Symphony No. 2: The Age of Anxiety
Symphony No. 2: The Age of Anxiety, programmatic symphony for piano and orchestra by American composer Leonard Bernstein. It was inspired by the long poem The Age of Anxiety (1947) by English-born poet W.H. Auden. Bernstein’s symphony premiered April 8, 1949, with the Boston Symphony Orchestra, conducted by Serge Koussevitzky, one of Bernstein’s mentors.
Bernstein said of Auden’s poem that he found it “one of the most shattering examples of pure virtuosity in the history of English poetry.” It tells the story of a group of young people—three men and a woman—who meet, drink, and discuss the ills of the world and their own lonely lives. Although the composer claimed that he was not attempting to portray the poem’s specific scenes literally, the symphony’s structure reflects that of Auden’s poem, having six parts: “The Prologue,” “The Seven Ages,” “The Seven Stages,” “The Dirge,” “The Masque,” and “The Epilogue.” It also includes specific details that Bernstein claimed had “written themselves”; in “The Masque,” for example, the celesta clearly sounds the hour of 4 am.

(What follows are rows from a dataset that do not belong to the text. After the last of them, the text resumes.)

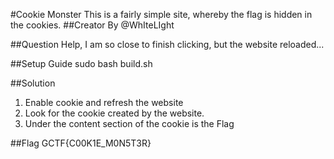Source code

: #Cookie Monster
This is a fairly simple site, whereby the flag is hidden in the cookies.
##Creator
By @WhIteLIght

##Question
Help, I am so close to finish clicking, but the website reloaded...

##Setup Guide
sudo bash build.sh

##Solution
1) Enable cookie and refresh the website
2) Look for the cookie created by the website.
3) Under the content section of the cookie is the Flag

##Flag
GCTF{C00K1E_M0N5T3R}


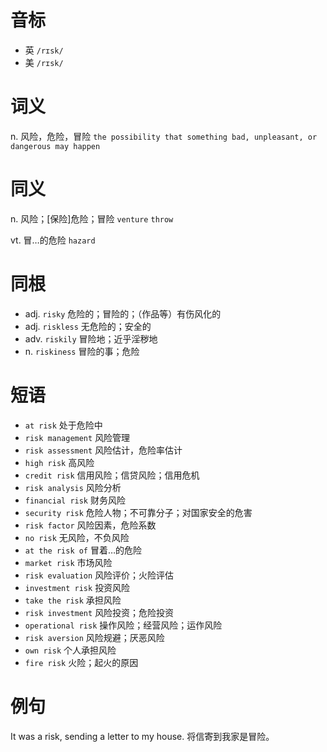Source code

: # 音标

- 英 `/rɪsk/`
- 美 `/rɪsk/`

# 词义

n. 风险，危险，冒险
`the possibility that something bad, unpleasant, or dangerous may happen`

# 同义

n. 风险；[保险]危险；冒险
`venture` `throw`

vt. 冒…的危险
`hazard`

# 同根

- adj. `risky` 危险的；冒险的；（作品等）有伤风化的
- adj. `riskless` 无危险的；安全的
- adv. `riskily` 冒险地；近乎淫秽地
- n. `riskiness` 冒险的事；危险

# 短语

- `at risk` 处于危险中
- `risk management` 风险管理
- `risk assessment` 风险估计，危险率估计
- `high risk` 高风险
- `credit risk` 信用风险；信贷风险；信用危机
- `risk analysis` 风险分析
- `financial risk` 财务风险
- `security risk` 危险人物；不可靠分子；对国家安全的危害
- `risk factor` 风险因素，危险系数
- `no risk` 无风险，不负风险
- `at the risk of` 冒着…的危险
- `market risk` 市场风险
- `risk evaluation` 风险评价；火险评估
- `investment risk` 投资风险
- `take the risk` 承担风险
- `risk investment` 风险投资；危险投资
- `operational risk` 操作风险；经营风险；运作风险
- `risk aversion` 风险规避；厌恶风险
- `own risk` 个人承担风险
- `fire risk` 火险；起火的原因

# 例句

It was a risk, sending a letter to my house.
将信寄到我家是冒险。


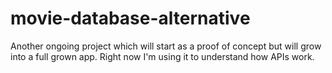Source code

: # movie-database-alternative

Another ongoing project which will start as a proof of concept but will grow into a full grown app.
Right now I'm using it to understand how APIs work.

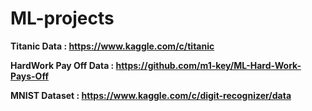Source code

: # ML-projects


**Titanic Data : https://www.kaggle.com/c/titanic**

**HardWork Pay Off Data : https://github.com/m1-key/ML-Hard-Work-Pays-Off**

**MNIST Dataset : https://www.kaggle.com/c/digit-recognizer/data**
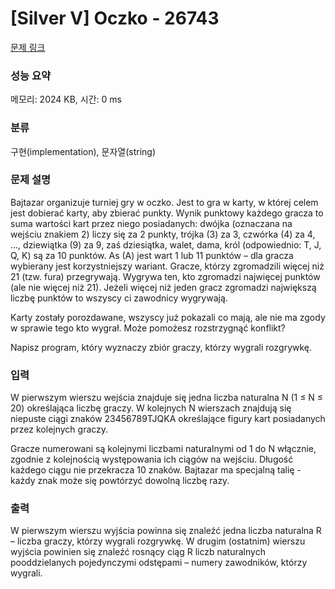 # [Silver V] Oczko - 26743 

[문제 링크](https://www.acmicpc.net/problem/26743) 

### 성능 요약

메모리: 2024 KB, 시간: 0 ms

### 분류

구현(implementation), 문자열(string)

### 문제 설명

<p>Bajtazar organizuje turniej gry w oczko. Jest to gra w karty, w której celem jest dobierać karty, aby zbierać punkty. Wynik punktowy każdego gracza to suma wartości kart przez niego posiadanych: dwójka (oznaczana na wejściu znakiem 2) liczy się za 2 punkty, trójka (3) za 3, czwórka (4) za 4, ..., dziewiątka (9) za 9, zaś dziesiątka, walet, dama, król (odpowiednio: T, J, Q, K) są za 10 punktów. As (A) jest wart 1 lub 11 punktów – dla gracza wybierany jest korzystniejszy wariant. Gracze, którzy zgromadzili więcej niż 21 (tzw. fura) przegrywają. Wygrywa ten, kto zgromadzi najwięcej punktów (ale nie więcej niż 21). Jeżeli więcej niż jeden gracz zgromadzi największą liczbę punktów to wszyscy ci zawodnicy wygrywają.</p>

<p>Karty zostały porozdawane, wszyscy już pokazali co mają, ale nie ma zgody w sprawie tego kto wygrał. Może pomożesz rozstrzygnąć konflikt?</p>

<p>Napisz program, który wyznaczy zbiór graczy, którzy wygrali rozgrywkę.</p>

### 입력 

 <p>W pierwszym wierszu wejścia znajduje się jedna liczba naturalna N (1 ≤ N ≤ 20) określająca liczbę graczy. W kolejnych N wierszach znajdują się niepuste ciągi znaków 23456789TJQKA określające figury kart posiadanych przez kolejnych graczy.</p>

<p>Gracze numerowani są kolejnymi liczbami naturalnymi od 1 do N włącznie, zgodnie z kolejnością występowania ich ciągów na wejściu. Długość każdego ciągu nie przekracza 10 znaków. Bajtazar ma specjalną talię - każdy znak może się powtórzyć dowolną liczbę razy.</p>

### 출력 

 <p>W pierwszym wierszu wyjścia powinna się znaleźć jedna liczba naturalna R – liczba graczy, którzy wygrali rozgrywkę. W drugim (ostatnim) wierszu wyjścia powinien się znaleźć rosnący ciąg R liczb naturalnych pooddzielanych pojedynczymi odstępami – numery zawodników, którzy wygrali.</p>

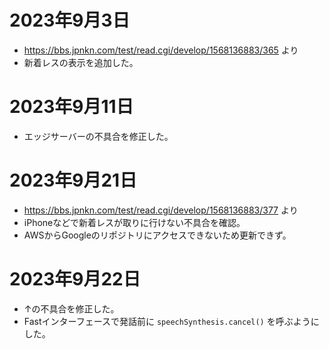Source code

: # 2023年9月3日

- https://bbs.jpnkn.com/test/read.cgi/develop/1568136883/365 より
- 新着レスの表示を追加した。

# 2023年9月11日

- エッジサーバーの不具合を修正した。

# 2023年9月21日

- https://bbs.jpnkn.com/test/read.cgi/develop/1568136883/377 より
- iPhoneなどで新着レスが取りに行けない不具合を確認。
- AWSからGoogleのリポジトリにアクセスできないため更新できず。

# 2023年9月22日

- ↑の不具合を修正した。
- Fastインターフェースで発話前に `speechSynthesis.cancel()` を呼ぶようにした。
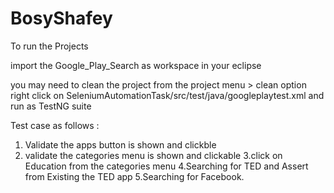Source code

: # BosyShafey
To run the Projects

import the Google_Play_Search as workspace in your eclipse

you may need to clean the project from the project menu > clean option
right click on SeleniumAutomationTask/src/test/java/googleplaytest.xml and run as TestNG suite


Test case as follows :
1. Validate the apps button is shown and clickble
2. validate the categories menu is shown and clickable 
3.click on Education from the categories menu
4.Searching for TED and Assert from Existing the TED app 
5.Searching for Facebook.
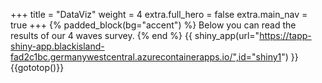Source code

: +++
title = "DataViz"
weight = 4
extra.full_hero = false
extra.main_nav = true
+++
{% padded_block(bg="accent") %}
Below you can read the results of our 4 waves survey.
{% end %}
{{
shiny_app(url="https://tapp-shiny-app.blackisland-fad2c1bc.germanywestcentral.azurecontainerapps.io/",id="shiny1")
}}
{{gototop()}}
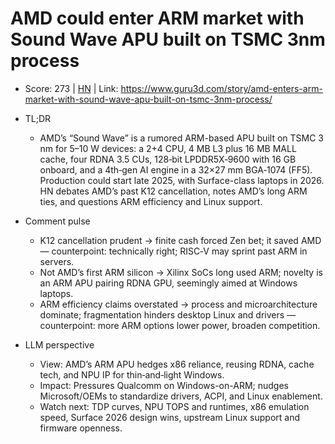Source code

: # AMD could enter ARM market with Sound Wave APU built on TSMC 3nm process

- Score: 273 | [HN](https://news.ycombinator.com/item?id=45767916) | Link: https://www.guru3d.com/story/amd-enters-arm-market-with-sound-wave-apu-built-on-tsmc-3nm-process/

- TL;DR
    - AMD’s “Sound Wave” is a rumored ARM-based APU built on TSMC 3 nm for 5–10 W devices: a 2+4 CPU, 4 MB L3 plus 16 MB MALL cache, four RDNA 3.5 CUs, 128‑bit LPDDR5X‑9600 with 16 GB onboard, and a 4th‑gen AI engine in a 32×27 mm BGA‑1074 (FF5). Production could start late 2025, with Surface-class laptops in 2026. HN debates AMD’s past K12 cancellation, notes AMD’s long ARM ties, and questions ARM efficiency and Linux support.

- Comment pulse
    - K12 cancellation prudent → finite cash forced Zen bet; it saved AMD — counterpoint: technically right; RISC‑V may sprint past ARM in servers.
    - Not AMD’s first ARM silicon → Xilinx SoCs long used ARM; novelty is an ARM APU pairing RDNA GPU, seemingly aimed at Windows laptops.
    - ARM efficiency claims overstated → process and microarchitecture dominate; fragmentation hinders desktop Linux and drivers — counterpoint: more ARM options lower power, broaden competition.

- LLM perspective
    - View: AMD’s ARM APU hedges x86 reliance, reusing RDNA, cache tech, and NPU IP for thin‑and‑light Windows.
    - Impact: Pressures Qualcomm on Windows-on-ARM; nudges Microsoft/OEMs to standardize drivers, ACPI, and Linux enablement.
    - Watch next: TDP curves, NPU TOPS and runtimes, x86 emulation speed, Surface 2026 design wins, upstream Linux support and firmware openness.
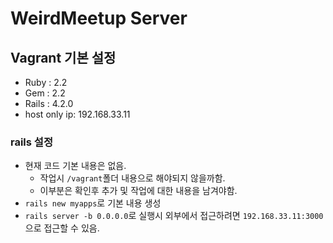 # WeirdMeetup Server

## Vagrant 기본 설정
* Ruby : 2.2
* Gem : 2.2
* Rails : 4.2.0
* host only ip: 192.168.33.11

### rails 설정
* 현재 코드 기본 내용은 없음.
    * 작업시 `/vagrant`폴더 내용으로 해야되지 않을까함.
    * 이부분은 확인후 추가 및 작업에 대한 내용을 남겨야함.
* `rails new myapps`로 기본 내용 생성
* `rails server -b 0.0.0.0`로 실행시 외부에서 접근하려면
  `192.168.33.11:3000`으로 접근할 수 있음.

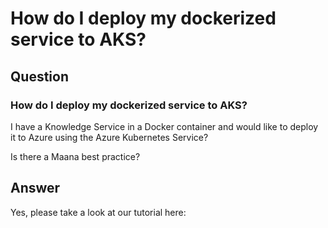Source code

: # How do I deploy my dockerized service to AKS?

## Question

### How do I deploy my dockerized service to AKS?

I have a Knowledge Service in a Docker container and would like to deploy it to Azure using the Azure Kubernetes Service?

Is there a Maana best practice?

## Answer

Yes, please take a look at our tutorial here:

Because the work often seems so literally dependent on the events and moods of the poem in such elements as its use of a variety of musical styles (among them jazz and serialism), some critics have found it too closely tied to the Auden poem to provide the unfamiliar listener with a cohesive experience.
One notable element of this work is Bernstein’s use of the piano throughout the score, not in the manner of a solo instrument but rather as a prominent orchestral member. Regarding this feature, Bernstein (who was himself a pianist) commented that “the pianist provides an almost autobiographical protagonist, set against an orchestral mirror in which he sees himself.” In the final version of the work, which premiered on July 15, 1965, Bernstein adjusted the piano part to make it equally prominent in all sections of the symphony.